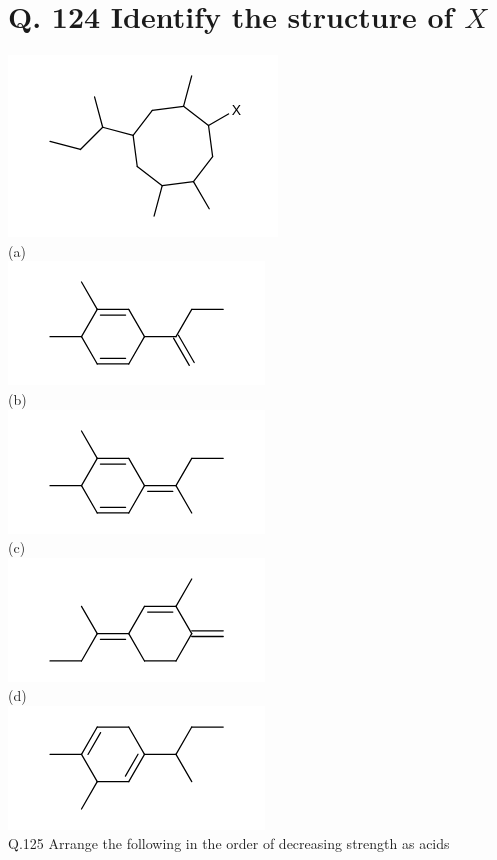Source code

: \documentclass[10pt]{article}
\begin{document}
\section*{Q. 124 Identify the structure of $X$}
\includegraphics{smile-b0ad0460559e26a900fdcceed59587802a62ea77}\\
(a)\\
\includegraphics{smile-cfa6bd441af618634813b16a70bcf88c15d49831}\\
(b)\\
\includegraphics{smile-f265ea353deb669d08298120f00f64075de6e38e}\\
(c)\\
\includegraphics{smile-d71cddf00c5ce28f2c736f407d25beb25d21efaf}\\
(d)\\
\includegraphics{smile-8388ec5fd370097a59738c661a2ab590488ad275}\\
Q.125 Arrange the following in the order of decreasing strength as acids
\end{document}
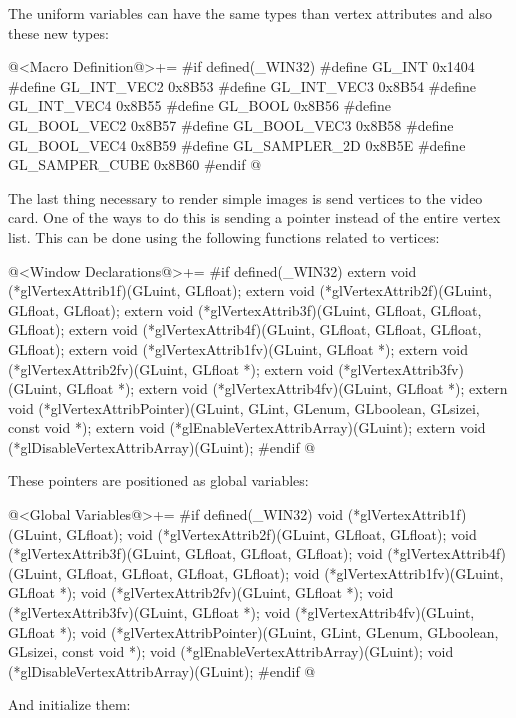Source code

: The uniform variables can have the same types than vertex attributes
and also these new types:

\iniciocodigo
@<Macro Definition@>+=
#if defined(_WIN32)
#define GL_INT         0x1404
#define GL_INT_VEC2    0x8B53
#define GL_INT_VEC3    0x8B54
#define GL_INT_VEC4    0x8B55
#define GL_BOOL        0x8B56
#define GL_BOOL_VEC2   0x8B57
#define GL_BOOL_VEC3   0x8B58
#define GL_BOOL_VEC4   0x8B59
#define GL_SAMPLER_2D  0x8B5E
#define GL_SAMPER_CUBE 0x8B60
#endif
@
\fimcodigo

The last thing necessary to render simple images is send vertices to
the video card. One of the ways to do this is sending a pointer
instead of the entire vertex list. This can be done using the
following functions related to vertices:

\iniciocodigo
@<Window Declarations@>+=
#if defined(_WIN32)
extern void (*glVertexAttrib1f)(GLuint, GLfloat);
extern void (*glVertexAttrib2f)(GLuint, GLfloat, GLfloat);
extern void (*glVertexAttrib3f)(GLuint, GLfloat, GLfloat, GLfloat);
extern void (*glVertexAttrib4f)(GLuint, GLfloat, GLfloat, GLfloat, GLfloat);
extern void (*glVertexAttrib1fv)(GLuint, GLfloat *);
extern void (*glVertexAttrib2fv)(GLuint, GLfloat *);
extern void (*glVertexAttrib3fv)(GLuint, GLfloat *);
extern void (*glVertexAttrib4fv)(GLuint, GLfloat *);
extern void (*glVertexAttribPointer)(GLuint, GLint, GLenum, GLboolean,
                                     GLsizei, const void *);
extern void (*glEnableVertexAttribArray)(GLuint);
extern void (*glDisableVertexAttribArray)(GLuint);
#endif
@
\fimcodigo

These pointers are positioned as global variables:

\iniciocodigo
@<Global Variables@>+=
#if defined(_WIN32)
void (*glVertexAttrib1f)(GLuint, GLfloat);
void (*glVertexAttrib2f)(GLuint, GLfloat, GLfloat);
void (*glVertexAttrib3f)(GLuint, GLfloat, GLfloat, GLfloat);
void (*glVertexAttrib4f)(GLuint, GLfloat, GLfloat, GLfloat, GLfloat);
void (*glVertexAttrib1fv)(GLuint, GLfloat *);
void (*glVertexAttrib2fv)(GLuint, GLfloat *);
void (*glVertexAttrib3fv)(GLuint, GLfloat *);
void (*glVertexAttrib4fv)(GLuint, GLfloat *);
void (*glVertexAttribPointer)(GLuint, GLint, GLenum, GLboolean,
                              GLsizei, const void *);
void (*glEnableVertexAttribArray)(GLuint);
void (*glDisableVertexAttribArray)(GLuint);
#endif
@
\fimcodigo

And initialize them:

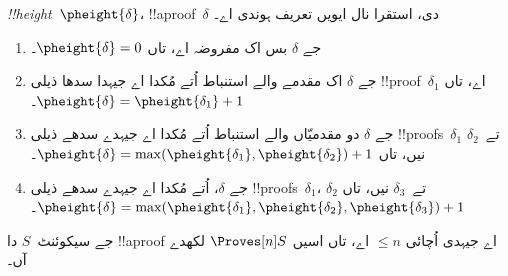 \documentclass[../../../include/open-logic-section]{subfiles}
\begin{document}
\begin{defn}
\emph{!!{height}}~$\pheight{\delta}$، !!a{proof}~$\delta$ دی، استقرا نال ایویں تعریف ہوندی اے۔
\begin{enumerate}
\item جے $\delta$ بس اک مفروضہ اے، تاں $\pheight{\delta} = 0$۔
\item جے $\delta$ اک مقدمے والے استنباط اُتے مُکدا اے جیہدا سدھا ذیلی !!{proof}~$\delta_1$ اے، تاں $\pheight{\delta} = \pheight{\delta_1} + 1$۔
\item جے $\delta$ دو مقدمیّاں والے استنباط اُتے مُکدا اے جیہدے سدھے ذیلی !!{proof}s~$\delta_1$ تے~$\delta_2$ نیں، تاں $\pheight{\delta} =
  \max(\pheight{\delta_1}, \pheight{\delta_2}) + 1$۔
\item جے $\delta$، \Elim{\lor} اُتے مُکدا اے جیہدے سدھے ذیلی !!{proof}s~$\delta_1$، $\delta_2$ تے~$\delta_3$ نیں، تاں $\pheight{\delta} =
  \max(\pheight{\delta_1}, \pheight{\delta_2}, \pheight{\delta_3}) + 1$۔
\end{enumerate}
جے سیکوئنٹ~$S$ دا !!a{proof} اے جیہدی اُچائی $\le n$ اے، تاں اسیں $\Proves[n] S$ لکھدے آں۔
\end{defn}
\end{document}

...

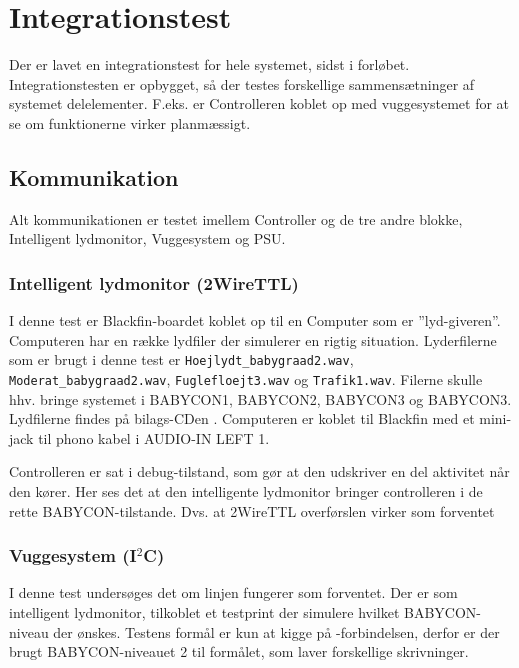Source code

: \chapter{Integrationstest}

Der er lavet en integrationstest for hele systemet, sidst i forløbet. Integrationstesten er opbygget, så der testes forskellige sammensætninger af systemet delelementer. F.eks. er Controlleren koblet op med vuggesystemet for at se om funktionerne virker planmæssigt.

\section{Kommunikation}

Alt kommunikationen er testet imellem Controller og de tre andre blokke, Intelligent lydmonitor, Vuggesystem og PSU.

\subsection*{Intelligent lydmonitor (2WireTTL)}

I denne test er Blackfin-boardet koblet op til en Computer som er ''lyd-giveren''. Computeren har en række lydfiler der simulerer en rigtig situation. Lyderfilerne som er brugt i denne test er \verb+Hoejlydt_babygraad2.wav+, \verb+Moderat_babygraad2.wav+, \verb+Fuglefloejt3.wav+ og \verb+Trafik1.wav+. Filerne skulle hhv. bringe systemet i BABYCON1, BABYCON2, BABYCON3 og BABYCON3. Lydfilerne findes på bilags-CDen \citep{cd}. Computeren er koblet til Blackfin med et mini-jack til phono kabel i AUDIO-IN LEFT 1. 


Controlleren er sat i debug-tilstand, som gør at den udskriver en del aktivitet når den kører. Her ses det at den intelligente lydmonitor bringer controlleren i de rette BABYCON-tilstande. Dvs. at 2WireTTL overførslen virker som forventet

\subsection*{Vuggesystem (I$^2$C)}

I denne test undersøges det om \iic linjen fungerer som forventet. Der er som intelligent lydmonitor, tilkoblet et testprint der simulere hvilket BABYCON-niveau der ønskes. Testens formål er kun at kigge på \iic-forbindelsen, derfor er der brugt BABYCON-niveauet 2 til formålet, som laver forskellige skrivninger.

▶ _What needs to be done_: Start at the line above containing "extern void (*glVertexAttrib3fv)(GLuint, GLfloat" and stop at the line containing "جے $\delta$ بس": print those lines and everything between them exactly, but not the pictures.

▶ _Output of the exercise_:
extern void (*glVertexAttrib3fv)(GLuint, GLfloat *);
extern void (*glVertexAttrib4fv)(GLuint, GLfloat *);
extern void (*glVertexAttribPointer)(GLuint, GLint, GLenum, GLboolean,
                                     GLsizei, const void *);
extern void (*glEnableVertexAttribArray)(GLuint);
extern void (*glDisableVertexAttribArray)(GLuint);
#endif
@
\fimcodigo

These pointers are positioned as global variables:

\iniciocodigo
@<Global Variables@>+=
#if defined(_WIN32)
void (*glVertexAttrib1f)(GLuint, GLfloat);
void (*glVertexAttrib2f)(GLuint, GLfloat, GLfloat);
void (*glVertexAttrib3f)(GLuint, GLfloat, GLfloat, GLfloat);
void (*glVertexAttrib4f)(GLuint, GLfloat, GLfloat, GLfloat, GLfloat);
void (*glVertexAttrib1fv)(GLuint, GLfloat *);
void (*glVertexAttrib2fv)(GLuint, GLfloat *);
void (*glVertexAttrib3fv)(GLuint, GLfloat *);
void (*glVertexAttrib4fv)(GLuint, GLfloat *);
void (*glVertexAttribPointer)(GLuint, GLint, GLenum, GLboolean,
                              GLsizei, const void *);
void (*glEnableVertexAttribArray)(GLuint);
void (*glDisableVertexAttribArray)(GLuint);
#endif
@
\fimcodigo

And initialize them:

 \documentclass[../../../include/open-logic-section]{subfiles}
\begin{document}
\begin{defn}
\emph{!!{height}}~$\pheight{\delta}$، !!a{proof}~$\delta$ دی، استقرا نال ایویں تعریف ہوندی اے۔
\begin{enumerate}
\item جے $\delta$ بس اک مفروضہ اے، تاں $\pheight{\delta} = 0$۔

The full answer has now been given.